UNION — As First Lady, Michele Obama was well known for her efforts to encourage Americans to eat nutritious foods and to exercise. She set an example by planting a large vegetable garden on the South Lawn of the White House. The produce was used in the White House kitchen for her family’s meals as well as for state dinners, while the remaining portion was donated to local food banks.
As it turns out, Mrs. Obama wasn’t the first First Lady to have a vegetable garden at 1600 Pennsylvania Avenue. First Lady Eleanor Roosevelt planted one in 1943 and her vegetable garden also had a very specific purpose. It was called a Victory Garden and it was one of millions planted across the country that year.
Organized by the Department of Agriculture, the Victory Garden campaign encouraged ordinary citizens to grow their own fruits and vegetables to ease the strain on the public food supply during World War II.
From South Carolina to California, communities came together to plant gardens in backyards, in parks, in vacant lots, in schoolyards in baseball fields as well as on rooftops. According to historian and scholar Rose Hayden-Smith, the Victory Garden movement served as a moral booster for Americans. Children, teens and adults took great pride in knowing they were serving a common good.

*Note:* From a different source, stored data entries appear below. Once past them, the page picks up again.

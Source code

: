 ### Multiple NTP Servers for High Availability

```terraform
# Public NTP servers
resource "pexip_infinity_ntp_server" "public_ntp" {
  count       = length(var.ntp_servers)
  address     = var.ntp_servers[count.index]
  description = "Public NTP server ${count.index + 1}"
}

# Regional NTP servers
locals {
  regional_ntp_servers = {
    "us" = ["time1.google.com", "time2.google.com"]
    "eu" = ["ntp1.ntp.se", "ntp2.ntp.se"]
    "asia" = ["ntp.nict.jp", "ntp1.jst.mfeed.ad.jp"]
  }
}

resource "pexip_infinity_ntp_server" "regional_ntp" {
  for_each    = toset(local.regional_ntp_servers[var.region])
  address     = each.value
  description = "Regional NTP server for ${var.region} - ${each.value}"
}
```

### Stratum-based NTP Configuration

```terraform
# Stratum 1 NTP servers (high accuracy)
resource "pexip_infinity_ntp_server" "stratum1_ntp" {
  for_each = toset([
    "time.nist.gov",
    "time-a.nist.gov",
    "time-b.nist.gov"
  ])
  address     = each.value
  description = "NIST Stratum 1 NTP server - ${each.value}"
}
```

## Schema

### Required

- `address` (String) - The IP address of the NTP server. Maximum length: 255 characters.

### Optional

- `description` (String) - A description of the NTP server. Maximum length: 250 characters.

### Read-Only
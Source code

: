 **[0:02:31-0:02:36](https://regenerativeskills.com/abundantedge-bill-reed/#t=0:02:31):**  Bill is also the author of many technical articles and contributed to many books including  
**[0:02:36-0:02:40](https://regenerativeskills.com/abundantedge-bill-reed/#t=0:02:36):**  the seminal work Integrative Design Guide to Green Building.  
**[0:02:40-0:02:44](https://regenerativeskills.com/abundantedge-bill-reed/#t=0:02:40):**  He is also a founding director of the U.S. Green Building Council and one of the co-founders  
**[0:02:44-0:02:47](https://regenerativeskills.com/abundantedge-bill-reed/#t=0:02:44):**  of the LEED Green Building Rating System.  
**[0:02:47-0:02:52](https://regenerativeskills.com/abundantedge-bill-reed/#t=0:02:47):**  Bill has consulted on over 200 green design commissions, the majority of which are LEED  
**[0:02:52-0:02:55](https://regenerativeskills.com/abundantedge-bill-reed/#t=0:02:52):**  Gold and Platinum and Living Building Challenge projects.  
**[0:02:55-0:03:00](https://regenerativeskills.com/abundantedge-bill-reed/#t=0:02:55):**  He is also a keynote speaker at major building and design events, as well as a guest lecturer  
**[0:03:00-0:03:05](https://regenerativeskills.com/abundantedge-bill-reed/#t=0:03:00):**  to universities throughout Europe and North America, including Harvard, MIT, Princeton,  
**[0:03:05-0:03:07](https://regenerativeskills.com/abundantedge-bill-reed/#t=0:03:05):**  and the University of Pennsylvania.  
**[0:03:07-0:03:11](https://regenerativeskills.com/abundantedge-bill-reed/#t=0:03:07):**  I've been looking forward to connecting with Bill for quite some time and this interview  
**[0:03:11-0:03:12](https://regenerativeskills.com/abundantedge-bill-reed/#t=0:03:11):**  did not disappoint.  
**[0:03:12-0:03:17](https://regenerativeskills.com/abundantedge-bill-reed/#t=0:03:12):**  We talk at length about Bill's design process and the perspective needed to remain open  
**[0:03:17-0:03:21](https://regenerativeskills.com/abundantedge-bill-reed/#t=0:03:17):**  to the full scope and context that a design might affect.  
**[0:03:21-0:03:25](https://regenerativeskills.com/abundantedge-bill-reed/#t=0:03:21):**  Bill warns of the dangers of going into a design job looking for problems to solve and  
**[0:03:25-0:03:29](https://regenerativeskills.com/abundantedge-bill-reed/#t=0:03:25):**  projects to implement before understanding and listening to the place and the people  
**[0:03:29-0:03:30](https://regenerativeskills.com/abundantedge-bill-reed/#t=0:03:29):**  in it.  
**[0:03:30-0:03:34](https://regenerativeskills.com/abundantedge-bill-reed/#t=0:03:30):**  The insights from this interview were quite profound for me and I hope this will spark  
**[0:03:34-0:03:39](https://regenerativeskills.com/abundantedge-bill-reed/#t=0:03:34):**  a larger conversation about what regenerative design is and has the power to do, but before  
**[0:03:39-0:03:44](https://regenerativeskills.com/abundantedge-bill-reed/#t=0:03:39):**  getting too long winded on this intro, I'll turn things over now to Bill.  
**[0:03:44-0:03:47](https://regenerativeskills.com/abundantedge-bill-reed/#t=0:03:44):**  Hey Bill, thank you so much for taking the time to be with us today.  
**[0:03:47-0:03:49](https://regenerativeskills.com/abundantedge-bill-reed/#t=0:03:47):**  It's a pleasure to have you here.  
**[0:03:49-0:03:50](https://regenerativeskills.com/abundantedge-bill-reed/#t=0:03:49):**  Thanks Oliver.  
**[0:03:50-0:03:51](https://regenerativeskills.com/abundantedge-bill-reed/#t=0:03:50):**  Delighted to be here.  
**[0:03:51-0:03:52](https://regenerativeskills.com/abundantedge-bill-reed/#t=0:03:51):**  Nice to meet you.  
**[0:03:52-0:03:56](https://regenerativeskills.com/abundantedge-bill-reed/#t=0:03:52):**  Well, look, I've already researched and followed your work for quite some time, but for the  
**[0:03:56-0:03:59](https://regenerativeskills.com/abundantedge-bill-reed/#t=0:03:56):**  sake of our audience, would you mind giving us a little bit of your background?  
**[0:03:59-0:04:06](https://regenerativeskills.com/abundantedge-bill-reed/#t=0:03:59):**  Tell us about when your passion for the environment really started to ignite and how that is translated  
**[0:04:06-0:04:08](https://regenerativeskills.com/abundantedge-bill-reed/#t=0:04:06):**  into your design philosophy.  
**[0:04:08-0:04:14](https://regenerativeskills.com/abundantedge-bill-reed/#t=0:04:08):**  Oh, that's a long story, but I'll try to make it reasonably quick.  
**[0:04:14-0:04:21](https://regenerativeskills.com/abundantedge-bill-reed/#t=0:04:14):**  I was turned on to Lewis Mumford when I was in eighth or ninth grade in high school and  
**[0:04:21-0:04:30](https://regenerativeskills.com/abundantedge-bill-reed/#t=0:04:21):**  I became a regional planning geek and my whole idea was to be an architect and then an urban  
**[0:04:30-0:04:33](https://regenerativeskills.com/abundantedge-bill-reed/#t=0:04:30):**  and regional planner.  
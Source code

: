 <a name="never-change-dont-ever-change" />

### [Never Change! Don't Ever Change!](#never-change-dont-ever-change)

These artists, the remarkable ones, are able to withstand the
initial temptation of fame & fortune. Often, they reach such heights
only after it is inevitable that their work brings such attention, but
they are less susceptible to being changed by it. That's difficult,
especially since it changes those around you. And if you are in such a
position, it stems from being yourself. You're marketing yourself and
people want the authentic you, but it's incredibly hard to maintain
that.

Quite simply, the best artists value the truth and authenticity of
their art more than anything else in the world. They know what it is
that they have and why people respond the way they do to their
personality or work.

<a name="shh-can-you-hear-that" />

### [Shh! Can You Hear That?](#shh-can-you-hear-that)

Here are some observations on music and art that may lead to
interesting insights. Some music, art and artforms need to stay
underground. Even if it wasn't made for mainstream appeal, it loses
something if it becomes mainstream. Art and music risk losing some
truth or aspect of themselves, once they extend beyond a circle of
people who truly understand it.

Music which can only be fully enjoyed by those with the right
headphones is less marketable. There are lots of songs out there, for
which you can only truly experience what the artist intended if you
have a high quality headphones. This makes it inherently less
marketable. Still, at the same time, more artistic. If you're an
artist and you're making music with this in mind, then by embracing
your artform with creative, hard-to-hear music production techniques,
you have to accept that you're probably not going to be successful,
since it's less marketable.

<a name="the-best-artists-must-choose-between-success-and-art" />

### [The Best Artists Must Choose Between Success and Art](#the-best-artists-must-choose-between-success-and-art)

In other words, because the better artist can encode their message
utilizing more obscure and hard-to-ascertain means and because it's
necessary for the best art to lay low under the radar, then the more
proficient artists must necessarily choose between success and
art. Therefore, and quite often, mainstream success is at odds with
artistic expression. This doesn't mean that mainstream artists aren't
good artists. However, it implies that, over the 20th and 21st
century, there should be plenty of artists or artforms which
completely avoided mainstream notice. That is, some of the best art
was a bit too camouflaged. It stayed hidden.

It is estimated that 41% of the vegetables consumed in the United States during World War II were produced from amateur gardeners.
Unfortunately, the interest in gardening fizzled as soon as World War II ended. Hayden-Smith attributes the post-war economic boom as one factor. She says “The decades after World World II brought economic prosperity to America, and with that, the rise of processed and convenience food, leading our nation even further away from home gardens.”
However, the Victory Garden concept is now making a comeback thanks to inspiration from Michele Obama and many others. This time the goal is self-sufficiency and greater health independence. Hayden-Smith says “… people are increasingly concerned about the overall health of our food system and want to make a direct connection to where their food comes from…”
If you are interested in creating your own modern day Victory Garden, please join the Piedmont Physic Garden on Saturday, March 10 from 10 a.m.-noon for our Victory Garden Workshop featuring veteran gardeners, Tommy Sinclair and Buddy Blackmon. They will show you step-by-step on how to turn your own backyard into a healthy and sustainable food source for your whole family.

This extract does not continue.